## [TASK DESCRIPTION]
Please return the lines below verbatim, beginning at the one that has "Gosto e Soft" and stopping after the one that has "como exemplo: desenvolvedor", and add no other lines.
>>>>
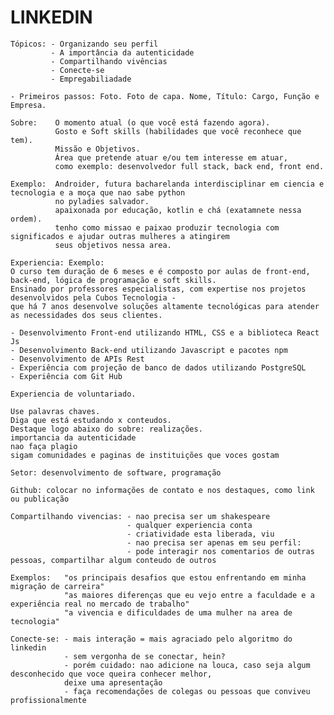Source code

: <head>
    <h1> LINKEDIN </h1>
</head>

    Tópicos: - Organizando seu perfil
             - A importância da autenticidade
             - Compartilhando vivências
             - Conecte-se
             - Empregabiliadade

    - Primeiros passos: Foto. Foto de capa. Nome, Título: Cargo, Função e Empresa.

    Sobre:    O momento atual (o que você está fazendo agora).
              Gosto e Soft skills (habilidades que você reconhece que tem).
              Missão e Objetivos.
              Área que pretende atuar e/ou tem interesse em atuar, 
              como exemplo: desenvolvedor full stack, back end, front end.
              
    Exemplo:  Androider, futura bacharelanda interdisciplinar em ciencia e tecnologia e a moça que nao sabe python 
              no pyladies salvador.
              apaixonada por educação, kotlin e chá (exatamnete nessa ordem).
              tenho como missao e paixao produzir tecnologia com significados e ajudar outras mulheres a atingirem 
              seus objetivos nessa area.

    Experiencia: Exemplo:
    O curso tem duração de 6 meses e é composto por aulas de front-end, back-end, lógica de programação e soft skills. 
    Ensinado por professores especialistas, com expertise nos projetos desenvolvidos pela Cubos Tecnologia - 
    que há 7 anos desenvolve soluções altamente tecnológicas para atender as necessidades dos seus clientes.

    - Desenvolvimento Front-end utilizando HTML, CSS e a biblioteca React Js
    - Desenvolvimento Back-end utilizando Javascript e pacotes npm
    - Desenvolvimento de APIs Rest
    - Experiência com projeção de banco de dados utilizando PostgreSQL
    - Experiência com Git Hub

    Experiencia de voluntariado.

    Use palavras chaves.
    Diga que está estudando x conteudos.
    Destaque logo abaixo do sobre: realizações.
    importancia da autenticidade 
    nao faça plagio
    sigam comunidades e paginas de instituições que voces gostam

    Setor: desenvolvimento de software, programação

    Github: colocar no informações de contato e nos destaques, como link ou publicação

    Compartilhando vivencias: - nao precisa ser um shakespeare
                              - qualquer experiencia conta
                              - criatividade esta liberada, viu
                              - nao precisa ser apenas em seu perfil:
                              - pode interagir nos comentarios de outras pessoas, compartilhar algum conteudo de outros
    
    Exemplos:   "os principais desafios que estou enfrentando em minha migração de carreira"
                "as maiores diferenças que eu vejo entre a faculdade e a experiência real no mercado de trabalho"
                "a vivencia e dificuldades de uma mulher na area de tecnologia"

    Conecte-se: - mais interação = mais agraciado pelo algoritmo do linkedin
                - sem vergonha de se conectar, hein?
                - porém cuidado: nao adicione na louca, caso seja algum desconhecido que voce queira conhecer melhor, 
                deixe uma apresentação
                - faça recomendações de colegas ou pessoas que conviveu profissionalmente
<<<<
## [ANSWER SPACE]
              Gosto e Soft skills (habilidades que você reconhece que tem).
              Missão e Objetivos.
              Área que pretende atuar e/ou tem interesse em atuar, 
              como exemplo: desenvolvedor full stack, back end, front end.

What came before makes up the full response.